Author's Note: Thank you, thank you to everyone who reviewed last chapter. I was so glad to see that everyone was happy! Or fanning themselves. Or both. This is my first M rated story so I was a tiny bit nervous. First time jitters and all. ;)

So, now, we ironically get to deal with the consequences even if it's 60 years later. Fun!

Disclaimer: I don't own Marvel.


Chapter 13: Present

He remembers what happened in Prague.

It comes to him on a run. There's a trail that meanders through the trees around the cabin, a forgotten hunting trail that stretches five miles from start to finish. It's a decent workout, enough to get his blood flowing, and a brilliant way to clear his head. Figures he gets hit with the memory on mile twelve, right when he's in his stride, and nearly falls on his damn face in shock.

He remembers following her through the market with his scope, watching her hair not only to gauge the wind but because he was mesmerized by how the curls danced over her shoulders.
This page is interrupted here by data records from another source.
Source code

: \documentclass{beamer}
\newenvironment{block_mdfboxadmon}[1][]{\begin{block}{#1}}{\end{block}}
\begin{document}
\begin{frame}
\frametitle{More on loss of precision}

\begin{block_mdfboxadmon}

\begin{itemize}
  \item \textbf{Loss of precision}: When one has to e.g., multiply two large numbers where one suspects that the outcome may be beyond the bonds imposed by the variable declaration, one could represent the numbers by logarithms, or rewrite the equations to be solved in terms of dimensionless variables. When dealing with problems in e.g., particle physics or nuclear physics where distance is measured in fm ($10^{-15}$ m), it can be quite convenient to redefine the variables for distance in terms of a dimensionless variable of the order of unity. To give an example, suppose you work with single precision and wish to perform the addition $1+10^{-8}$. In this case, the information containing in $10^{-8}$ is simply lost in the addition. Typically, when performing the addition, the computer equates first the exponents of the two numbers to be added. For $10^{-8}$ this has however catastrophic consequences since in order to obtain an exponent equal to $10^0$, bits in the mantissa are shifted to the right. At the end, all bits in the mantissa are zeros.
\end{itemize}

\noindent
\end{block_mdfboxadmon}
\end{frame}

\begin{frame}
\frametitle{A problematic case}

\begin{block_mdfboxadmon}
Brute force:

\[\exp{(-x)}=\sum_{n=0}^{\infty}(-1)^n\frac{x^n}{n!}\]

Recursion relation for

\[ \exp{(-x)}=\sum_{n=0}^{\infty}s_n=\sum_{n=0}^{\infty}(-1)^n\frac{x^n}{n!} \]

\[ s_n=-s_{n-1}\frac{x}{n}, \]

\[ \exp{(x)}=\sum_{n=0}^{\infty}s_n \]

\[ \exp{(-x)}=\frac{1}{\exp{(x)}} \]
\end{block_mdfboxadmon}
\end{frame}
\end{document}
He remembers wiping frosting from her lip and the taste of cherries. He remembers guiding her through the shot like a patient lover. He remembers the flirtation that did little to disguise the crippling tension between them. He remembers Natalia being so brutally, beautifully honest. He remembers admiring her for it and hating her for it.

Because he also remembers his own fear. Fear for her, for himself, for the consequences if they were found out. How completely stupid he'd been to put it all aside. Stupid but . . . in love.
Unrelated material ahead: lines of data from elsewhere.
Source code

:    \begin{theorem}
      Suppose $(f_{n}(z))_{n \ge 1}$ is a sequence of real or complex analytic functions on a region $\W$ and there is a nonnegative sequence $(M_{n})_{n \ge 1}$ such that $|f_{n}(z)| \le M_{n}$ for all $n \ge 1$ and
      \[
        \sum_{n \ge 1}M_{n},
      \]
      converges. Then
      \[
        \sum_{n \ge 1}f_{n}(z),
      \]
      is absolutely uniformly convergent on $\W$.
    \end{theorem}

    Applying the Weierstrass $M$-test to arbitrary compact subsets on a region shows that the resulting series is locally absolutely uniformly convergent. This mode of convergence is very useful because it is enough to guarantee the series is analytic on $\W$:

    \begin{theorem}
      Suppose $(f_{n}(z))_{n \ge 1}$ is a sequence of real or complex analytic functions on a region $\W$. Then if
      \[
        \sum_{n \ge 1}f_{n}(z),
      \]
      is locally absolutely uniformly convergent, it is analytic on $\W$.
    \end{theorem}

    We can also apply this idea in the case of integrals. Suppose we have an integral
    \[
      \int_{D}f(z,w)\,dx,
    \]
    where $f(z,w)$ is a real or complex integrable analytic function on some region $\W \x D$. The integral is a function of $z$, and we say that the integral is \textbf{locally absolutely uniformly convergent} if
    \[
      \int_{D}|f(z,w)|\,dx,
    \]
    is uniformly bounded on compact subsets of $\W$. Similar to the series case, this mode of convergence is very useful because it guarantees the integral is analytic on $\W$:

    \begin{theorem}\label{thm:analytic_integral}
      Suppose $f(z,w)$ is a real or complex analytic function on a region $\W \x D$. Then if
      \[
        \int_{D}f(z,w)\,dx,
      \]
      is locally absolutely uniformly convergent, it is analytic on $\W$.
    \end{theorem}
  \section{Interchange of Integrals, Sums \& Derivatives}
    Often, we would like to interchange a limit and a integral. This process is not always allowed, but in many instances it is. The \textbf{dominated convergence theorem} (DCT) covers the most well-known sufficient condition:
He hadn't realized it then, but James knows it now. And it's a funny realization to come to, that as an amnesiac brainwashed assassin he's now capable of hindsight, that he finally has enough of a semblance of memory to recognize love. And he'd loved Natalia. Even with just the one memory, he knows.

There's a small pond just off the trail, and he sits on the grass that's damp with morning dew and thinks. Three months. Almost four. That's how long he's been at the cabin with Natasha. Four months of living with another human being. Four months of learning about someone through experience rather than words on paper or surveillance. It's exhausting and challenging but so completely brilliant.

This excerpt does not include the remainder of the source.